Out on a stroll with Ernesto, we stopped into a dog clothing shop to get him a tiny faux leather jacket. The proprietress, busy at her sewing machine, smiled in greeting.
The inventory was primarily novelty outfits–a circus or halloween supply shop. But on one wall hung the kind of chocolate-brown, shiny vinyl jackets that Shaft once sported, and that a dog could wear with dignity.
“They’re too small,” I said.
“No they’re not,” said Cate.
She squeezed one of Ernie’s legs through a sleeve, then stretched and pulled to force the other leg home. She put him down. He sat like a statue, immobilized by the fabric’s tension, his forelegs splayed and rigid. He looked like an ottoman.
“Why?” his eyes seemed to say. “Why?”
“See?,” said Cate. “Fits.”
“He can’t move.”
“Yes he can.”
“He looks miserable.”
“He always looks like that.” She clapped her hands to her knees. “C’mon, Ernie! C’mon!”
Ernie tried to wobble forward, pivoting from one paralyzed forelimb to the other.
“It doesn’t fit,” said Cate.
We pried the jacket off.
All the while this was happening, the dog-jacket maker watched benignly, wordlessly, reams of dog-jacket fabric spread across her lap, tape measure hanging around her neck.

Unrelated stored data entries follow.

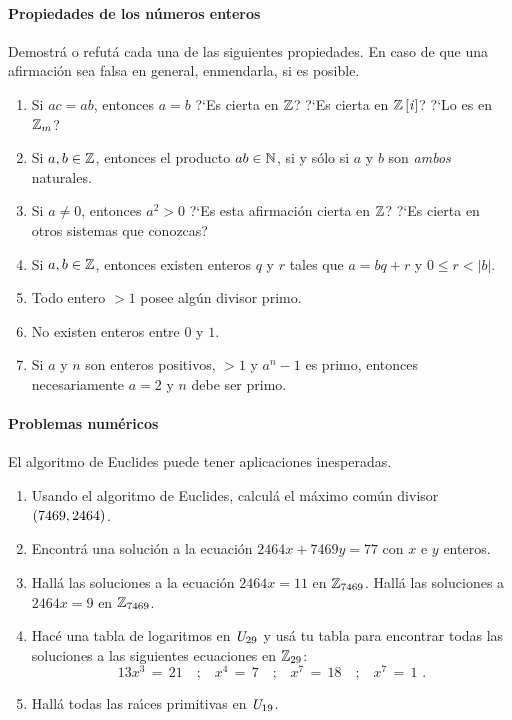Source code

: \paragraph{Propiedades de los n\'umeros enteros}
Demostr\'a o refut\'a cada una de las siguientes propiedades.
En caso de que una afirmaci\'on sea falsa en
general, enmendarla, si es posible.
\begin{enumerate}[label=P\arabic*]
	\conti
	\item\label{item:cancelatividad}
		Si $ac=ab$, entonces $a=b$ ?`Es cierta en $\Enteros$?
		?`Es cierta en $\polinomios[\raizcuarta] \Enteros$?
		?`Lo es en $\Enterosmod[m]$?
	\item\label{item:naturales:clausura}
		Si $a,b\in\Enteros$, entonces el producto $ab\in\Naturales$,
		si y s\'olo si $a$ y $b$ son \emph{ambos} naturales.
	\item\label{item:cuadrados}
		Si $a\neq 0$, entonces $a^2>0$ ?`Es esta afirmaci\'on
		cierta en $\Enteros$? ?`Es cierta en otros sistemas
		que conozcas?
	\item\label{item:division}
		Si $a,b\in\Enteros$, entonces existen enteros
		$q$ y $r$ tales que $a=bq+r$ y $0\leq r<|b|$.
	\item\label{item:reducibilidad}
		Todo entero $>1$ posee alg\'un divisor primo.
	\item\label{item:discreto}
		No existen enteros entre $0$ y $1$.
	\item\label{item:mersenne}
		Si $a$ y $n$ son enteros positivos, $>1$ y
		$a^n-1$ es primo, entonces necesariamente
		$a=2$ y $n$ debe ser primo.
	\seti
\end{enumerate}
%

\paragraph{Problemas num\'ericos}
El algoritmo de Euclides puede tener aplicaciones inesperadas.
\begin{enumerate}[label=P\arabic*]
	\conti
	\item\label{item:mcd}
		Usando el algoritmo de Euclides, calcul\'a
		el m\'aximo com\'un divisor
		$\mcd{7469,2464}$.
	\item\label{item:diofantica}
		Encontr\'a una soluci\'on a la ecuaci\'on
		$2464x+7469y=77$ con $x$ e $y$ enteros.
	\item\label{item:inversos}
		Hall\'a las soluciones a la ecuaci\'on
		$2464x=11$ en $\Enterosmod[7469]$.
		Hall\'a las soluciones a $2464x=9$ en $\Enterosmod[7469]$.
	\item\label{item:logaritmos}
		Hac\'e una tabla de logaritmos en $\Unidadesmod[29]$
		y us\'a tu tabla para encontrar todas las soluciones
		a las siguientes ecuaciones en $\Enterosmod[29]$:
		\begin{displaymath}
			13x^3\,=\,21\quad\text{;}\quad
			x^4\,=\,7\quad\text{;}\quad
			x^7\,=\,18\quad\text{;}\quad
			x^7\,=\,1\text{ .}
		\end{displaymath}
	\item\label{item:primitivas}
		Hall\'a todas las ra\'{\i}ces primitivas en
		$\Unidadesmod[19]$.
	\seti
\end{enumerate}
%

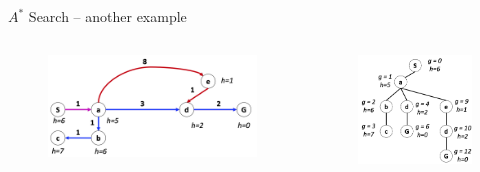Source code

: \documentclass{beamer}
\begin{document}
\begin{frame}{$A^*$ Search -- another example}
\begin{columns}
    \begin{column}{.6\textwidth}
        \begin{figure}[htpb]
            \centering
            \includegraphics[width=1\linewidth]{pic/astar.png}
        \end{figure}
    \end{column}

    \begin{column}{.4\textwidth}
        \begin{figure}[htpb]
            \centering
            \includegraphics[width=1\linewidth]{pic/astarttree.png}
        \end{figure}
    \end{column}
\end{columns}
\end{frame}
\end{document}
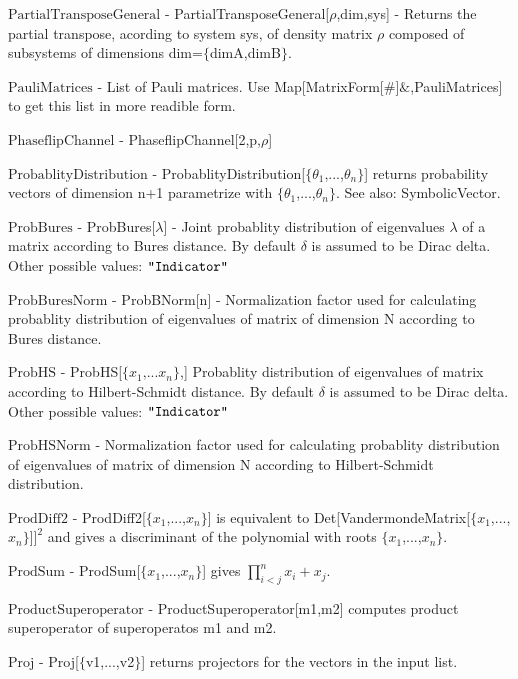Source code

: \documentclass[a4paper,12pt]{article}
\begin{document}
\textbf{$ \text{PartialTransposeGeneral} $ } - PartialTransposeGeneral[$\rho $,dim,sys] - Returns the partial transpose, acording to system sys, of density matrix $\rho $ composed of subsystems of dimensions dim=$\{$dimA,dimB$\}$. $  $

\textbf{$ \text{PauliMatrices} $ } - List of Pauli matrices. Use Map[MatrixForm[$\#$]$\&$,PauliMatrices] to get this list in more readible form.$  $

\textbf{$ \text{PhaseflipChannel} $ } - PhaseflipChannel[2,p,$\rho $]$  $

\textbf{$ \text{ProbablityDistribution} $ } - ProbablityDistribution[$\{$$ \theta _1 $,...,$ \theta _n $$\}$] returns probability vectors of dimension n+1 parametrize with $\{$$ \theta _1 $,...,$ \theta _n $$\}$. See also: SymbolicVector.$  $

\textbf{$ \text{ProbBures} $ } - ProbBures[$\lambda $] - Joint probablity distribution of eigenvalues $\lambda $ of a matrix according to Bures distance. By default $\delta $ is assumed to be Dirac delta. Other possible values: $\texttt{"$ $Indicator$\texttt{"}$} $

\textbf{$ \text{ProbBuresNorm} $ } - ProbBNorm[n] - Normalization factor used for calculating probablity distribution of eigenvalues of matrix of dimension N according to Bures distance.$  $

\textbf{$ \text{ProbHS} $ } - ProbHS[$\{$$ x_1\text{,...}x_n $$\}$,] Probablity distribution of eigenvalues of matrix according to Hilbert-Schmidt distance. By default $\delta $ is assumed to be Dirac delta. Other possible values: $\texttt{"$ $Indicator$\texttt{"}$} $

\textbf{$ \text{ProbHSNorm} $ } - Normalization factor used for calculating probablity distribution of eigenvalues of matrix of dimension N according to Hilbert-Schmidt distribution.$  $

\textbf{$ \text{ProdDiff2} $ } - ProdDiff2[$\{$$ x_1 $,...,$ x_n $$\}$] is equivalent to Det[VandermondeMatrix[$\{$$ x_1 $,...,$ x_n $$\}$]$ ]^2 $ and gives a discriminant of the polynomial with roots $\{$$ x_1 $,...,$ x_n $$\}$.$  $

\textbf{$ \text{ProdSum} $ } - ProdSum[$\{$$ x_1 $,...,$ x_n $$\}$] gives $ \prod _{i<j}^nx_i+x_j. $

\textbf{$ \text{ProductSuperoperator} $ } - ProductSuperoperator[m1,m2] computes product superoperator of superoperatos m1 and m2.$  $

\textbf{$ \text{Proj} $ } - Proj[$\{$v1,...,v2$\}$] returns projectors for the vectors in the input list.$  $
\end{document}
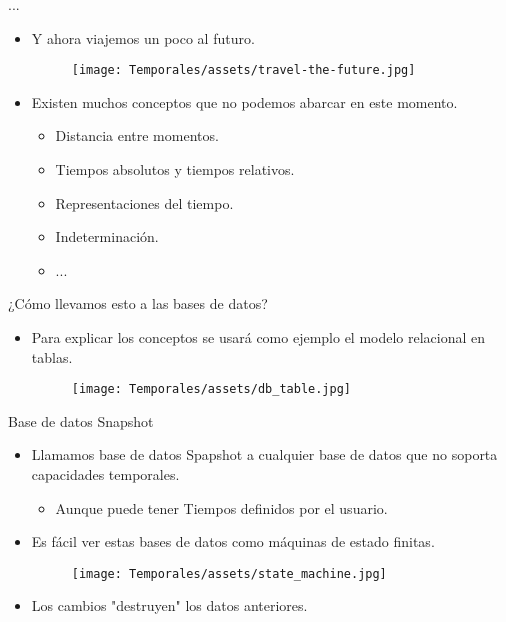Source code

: \documentclass[handout, t, aspectratio=169]{beamer}
\begin{document}
\begin{frame}{...}
    \begin{itemize}
        \item Y ahora viajemos un poco al futuro.\pause
        \begin{figure}
            \centering
            \texttt{[image: Temporales/assets/travel-the-future.jpg]}
        \end{figure}\pause
        \item Existen muchos conceptos que no podemos abarcar en este momento.\pause
        \begin{itemize}
            \item Distancia entre momentos.\pause
            \item Tiempos absolutos y tiempos relativos.\pause
            \item Representaciones del tiempo.\pause
            \item Indeterminación.\pause
            \item ...
        \end{itemize}
    \end{itemize}
\end{frame}

\begin{frame}{¿Cómo llevamos esto a las bases de datos?}
    \begin{itemize}
        \item Para explicar los conceptos se usará como ejemplo el modelo relacional en tablas.\pause
        \begin{figure}
            \centering
             \texttt{[image: Temporales/assets/db\_table.jpg]}
        \end{figure}
    \end{itemize}
\end{frame}

\begin{frame}{Base de datos Snapshot}
    \begin{itemize}
        \item Llamamos base de datos Spapshot a cualquier base de datos que no soporta capacidades temporales.\pause
        \begin{itemize}
            \item Aunque puede tener Tiempos definidos por el usuario.
        \end{itemize}\pause
        \item Es fácil ver estas bases de datos como máquinas de estado finitas.\pause
        \begin{figure}
            \centering
            \texttt{[image: Temporales/assets/state\_machine.jpg]}
        \end{figure}\pause
        \item Los cambios "destruyen" los datos anteriores.
    \end{itemize}
\end{frame}
\end{document}
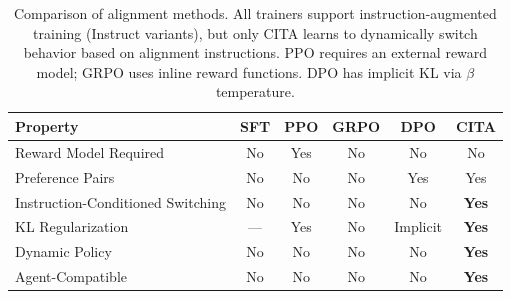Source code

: \vspace{-2mm}
\begin{table}[H]
\centering
\footnotesize
\begin{tabularx}{\columnwidth}{@{}Xccccc@{}}
\toprule
\textbf{Property} & \textbf{SFT} & \textbf{PPO} & \textbf{GRPO} & \textbf{DPO} & \textbf{CITA} \\
\midrule
Reward Model Required & No & Yes & No & No & No \\
\hline
Preference Pairs & No & No & No & Yes & Yes \\
\hline
Instruction-Conditioned Switching & No & No & No & No & \textbf{Yes} \\
\hline
KL Regularization & --- & Yes & No & Implicit & \textbf{Yes} \\
\hline
Dynamic Policy & No & No & No & No & \textbf{Yes} \\
\hline
Agent-Compatible & No & No & No & No & \textbf{Yes} \\
\bottomrule
\end{tabularx}
\caption{Comparison of alignment methods. All trainers support instruction-augmented training (Instruct variants), but only CITA learns to dynamically switch behavior based on alignment instructions. PPO requires an external reward model; GRPO uses inline reward functions. DPO has implicit KL via $\beta$ temperature.}
\label{tab:method_comparison}
\vspace{-4mm}
\end{table}


















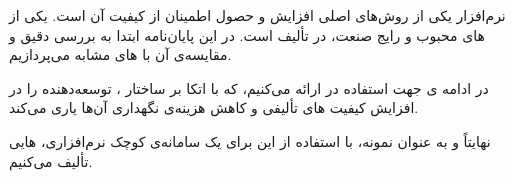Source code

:  نرم‌افزار یکی از روش‌های اصلی افزایش و حصول اطمینان از کیفیت آن است.  یکی از ‌های محبوب و رایج صنعت، در تألیف  است. در این پایان‌نامه ابتدا به بررسی دقیق  و مقایسه‌ی آن با ‌های مشابه می‌پردازیم.

در ادامه  ی جهت استفاده در   ارائه می‌کنیم، که با اتکا بر  ساختار ، توسعه‌دهنده را در افزایش کیفیت ‌های تألیفی و کاهش هزینه‌ی نگهداری آن‌ها یاری می‌کند.

نهایتاً و به عنوان نمونه، با استفاده از این   برای یک سامانه‌ی کوچک نرم‌افزاری، ‌هایی تألیف می‌کنیم.
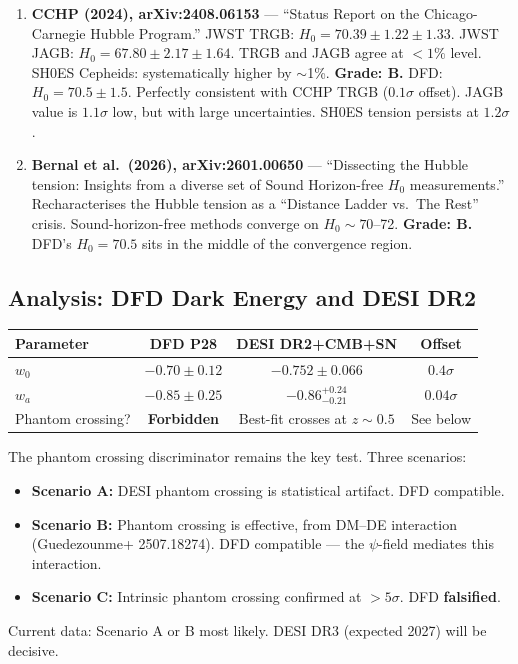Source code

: \documentclass[11pt,a4paper]{article}
\begin{document}
\begin{enumerate}
\item \textbf{CCHP (2024), arXiv:2408.06153} --- ``Status Report on the Chicago-Carnegie Hubble Program.'' JWST TRGB: $H_0 = 70.39 \pm 1.22 \pm 1.33$. JWST JAGB: $H_0 = 67.80 \pm 2.17 \pm 1.64$. TRGB and JAGB agree at $<1\%$ level. SH0ES Cepheids: systematically higher by $\sim$1\%. \textbf{Grade: B.} DFD: $H_0 = 70.5 \pm 1.5$. Perfectly consistent with CCHP TRGB ($0.1\sigma$ offset). JAGB value is $1.1\sigma$ low, but with large uncertainties. SH0ES tension persists at $1.2\sigma$.

\item \textbf{Bernal et al.\ (2026), arXiv:2601.00650} --- ``Dissecting the Hubble tension: Insights from a diverse set of Sound Horizon-free $H_0$ measurements.'' Recharacterises the Hubble tension as a ``Distance Ladder vs.\ The Rest'' crisis. Sound-horizon-free methods converge on $H_0 \sim 70$--72. \textbf{Grade: B.} DFD's $H_0 = 70.5$ sits in the middle of the convergence region.

\end{enumerate}

\subsection{Analysis: DFD Dark Energy and DESI DR2}

\begin{center}
\begin{tabular}{lccc}
\toprule
\textbf{Parameter} & \textbf{DFD P28} & \textbf{DESI DR2+CMB+SN} & \textbf{Offset} \\
\midrule
$w_0$ & $-0.70 \pm 0.12$ & $-0.752 \pm 0.066$ & $0.4\sigma$ \\
$w_a$ & $-0.85 \pm 0.25$ & $-0.86^{+0.24}_{-0.21}$ & $0.04\sigma$ \\
Phantom crossing? & \textbf{Forbidden} & Best-fit crosses at $z \sim 0.5$ & See below \\
\bottomrule
\end{tabular}
\end{center}

The phantom crossing discriminator remains the key test. Three scenarios:
\begin{itemize}
\item \textbf{Scenario A:} DESI phantom crossing is statistical artifact. DFD compatible.
\item \textbf{Scenario B:} Phantom crossing is effective, from DM--DE interaction (Guedezounme+ 2507.18274). DFD compatible --- the $\psi$-field mediates this interaction.
\item \textbf{Scenario C:} Intrinsic phantom crossing confirmed at $>5\sigma$. DFD \textbf{falsified}.
\end{itemize}
Current data: Scenario A or B most likely. DESI DR3 (expected 2027) will be decisive.
\end{document}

In an alternate reality, she scurried over to take our dog’s measurements. We discussed and eventually agreed upon a payment method and price, just so much for a deposit, such-and-such day to pick up the product. In this alternate reality, Ernie would one day scamper toasty-warm though New Jersey’s bitter winter, stylishly clad in a Shaft costume. In this alternate reality, the lady’s business thrived, expanding to take over the space next door now occupied by the podiatrist whose entryway is adorned with poster-sized photographs of the most nightmare-worthy things that can happen to Mexican feet.
But in real reality, the dog-jacket lady just smiled with that helpless expression we’ve come to know so well here. The resigned look that says there is absolutely, positively NOTHING than can be done to make this work. And isn’t that just too bad? Isn’t life hard?
“Esa es la mas grande,” I asked?
“Si”, she replied. And we left.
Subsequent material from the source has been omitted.